Also published at my web magazine, The Public Record.
Author's Note: Today, March 19, marks the sixth year that the U.S. has occupied Iraq.
I often bemoan how the the media’s policy of sanitizing combat images and its failure to report what the true face of war looks like have caused the public to be detached from the carnage wrought by the occupation of Iraq and the war in Afghanistan.
For nearly a decade, both wars have largely been reported by the media and explained to the public by lawmakers in statistical terms; thousands of U.S. soldiers killed in combat, hundreds of thousands of innocent Iraqis dead, and three-quarters of a million veterans diagnosed with post-traumatic stress.
Until recently, the press has been prohibited from photographing veterans returning from combat in flag-draped coffins, and funerals for the fallen were likewise off-limits.
But by relying heavily on numbers and press releases as a way of covering both conflicts, the public has been rendered incapable of experiencing or feeling any dramatic element associated with the devastation. It’s a sad truth that the average person is unable to accurately say how many U.S. soldiers have been killed and wounded since the wars began (4,257 dead, more than 31,000 wounded, 320,000 diagnosed with brain injuries).
That’s how far removed from reality our society has become in the eight years since the fighting first began.

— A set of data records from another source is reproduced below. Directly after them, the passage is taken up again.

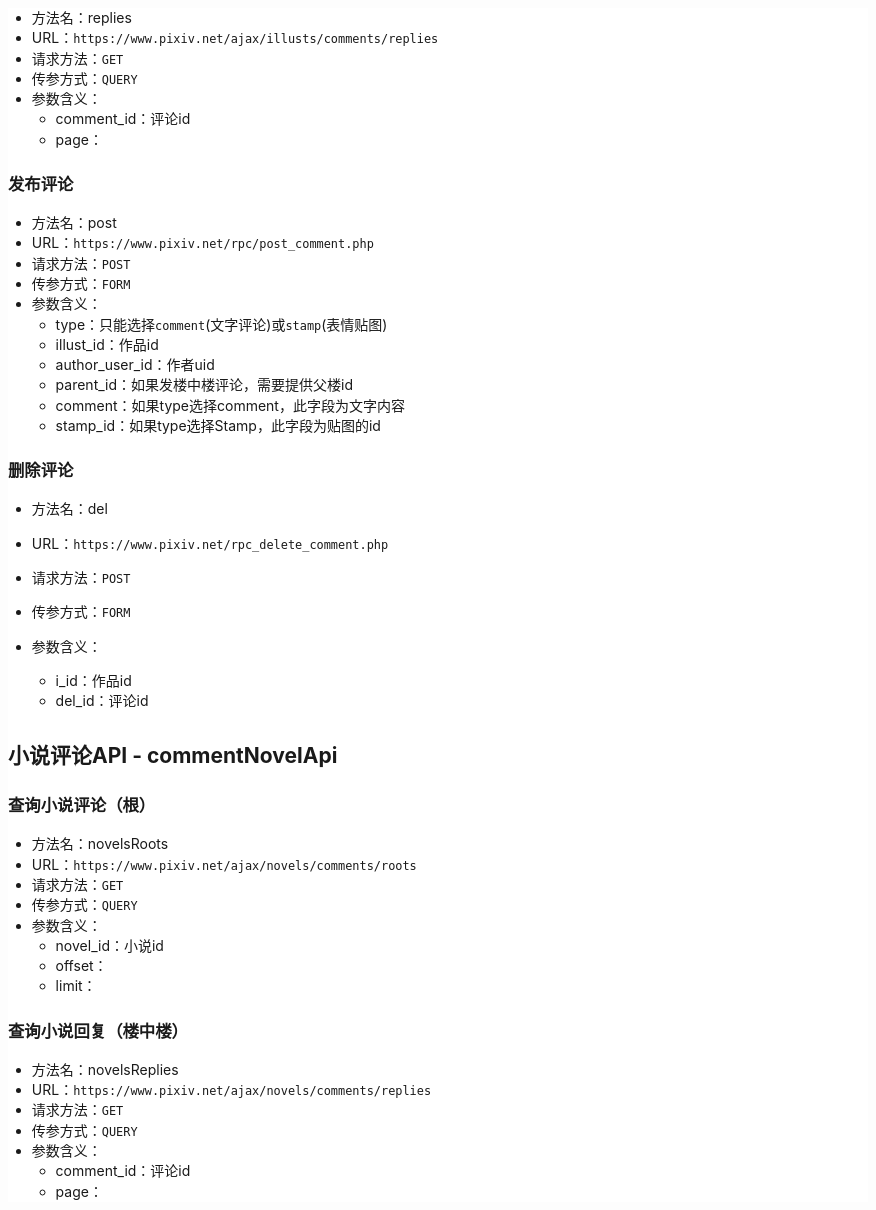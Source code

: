 - 方法名：replies
- URL：`https://www.pixiv.net/ajax/illusts/comments/replies`
- 请求方法：`GET`
- 传参方式：`QUERY`
- 参数含义：
  - comment_id：评论id
  - page：

### 发布评论

- 方法名：post
- URL：`https://www.pixiv.net/rpc/post_comment.php`
- 请求方法：`POST`
- 传参方式：`FORM`
- 参数含义：
  - type：只能选择`comment`(文字评论)或`stamp`(表情贴图)
  - illust_id：作品id
  - author_user_id：作者uid
  - parent_id：如果发楼中楼评论，需要提供父楼id
  - comment：如果type选择comment，此字段为文字内容
  - stamp_id：如果type选择Stamp，此字段为贴图的id

### 删除评论

- 方法名：del
- URL：`https://www.pixiv.net/rpc_delete_comment.php`

- 请求方法：`POST`
- 传参方式：`FORM`
- 参数含义：
  - i_id：作品id
  - del_id：评论id

## 小说评论API - commentNovelApi

### 查询小说评论（根）

- 方法名：novelsRoots
- URL：`https://www.pixiv.net/ajax/novels/comments/roots`
- 请求方法：`GET`
- 传参方式：`QUERY`
- 参数含义：
  - novel_id：小说id
  - offset：
  - limit：

### 查询小说回复（楼中楼）

- 方法名：novelsReplies
- URL：`https://www.pixiv.net/ajax/novels/comments/replies`
- 请求方法：`GET`
- 传参方式：`QUERY`
- 参数含义：
  - comment_id：评论id
  - page：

We know the U.S. is currently engaged in two wars; we just have no idea what impact those wars have had on the soldiers and veterans who have bravely served our country.
These are the conclusions I arrived at after reading Marine Capt. Tyler E. Boudreau’s first-person exposé of the time he spent in Iraq and the struggles he and his comrades faced in the aftermath of their deployment.
If Boudreau’s brutally honest, devastatingly accurate, hard-hitting memoir, Packing Inferno: The Unmaking of a Marine, were read by the powers that be in Washington, D.C. and by the journalists assigned to cover both military conflicts, there is absolutely no way in hell the plight of our nation’s veterans would take a backseat to the issues currently dominating the evening news coverage or the topics of conversations at dinner tables throughout the country.
Boudreau’s book is so powerful and so superbly written that I found myself reading whole chapters twice just so I could study his writing style and ensure that the graphic imagery he describes is forever seared into my consciousness.
What makes Boudreau’s account such a page-turner is the descriptive nature of his prose. Reading it made me feel like I was embedded with the Marine Corps veteran. There were many instances in which I felt my heart beat faster, my eyes well up with tears, my adrenaline pump through my veins.
Describing an oncoming vehicle that may or may not be a suicide bomber, Boudreau writes:
Pulses jumped and our voices grew sharp and edgy. I leaned out the window and aimed my rifle at the truck. We struggled to see inside it, to spot some kind of clue that might tell us with any certainty whether or not the driver was a suicide bomber. My heart was racing. I was breathing hard as it drew closer and closer. Fire? Don’t fire? It was so difficult to know what to do. Will we live? Will we die? This could be it. And the truck drew closer still. And still we couldn’t seem to come up with a decision. There was no one to ask. There was no manual to reference. There was no time to think it over. There was only now, the moment, and we had to decide. In the end we resolved to hold our fire, and I was glad we did. The truck floated quietly past us without exploding into a million bits of fragmentation in our faces. We stared, agog, at the passengers, a family of four or maybe five crammed into the cab staring back at us, all agog as well.
You know that Boudreau was forced to relive his harrowing experience in Iraq in order to write a book as disturbing and heartwrenching as Packing Inferno.
The “story of Packing Inferno was conceived under fire,” exactly five years ago this month, Boudreau writes in the preface to his book. He eloquently describes how before he was sent to Iraq he had packed dozens of books into his “sea-bag,” one of which was Dante’s Inferno, which he said he didn’t recall taking, but nonetheless gave him a title for his memoir.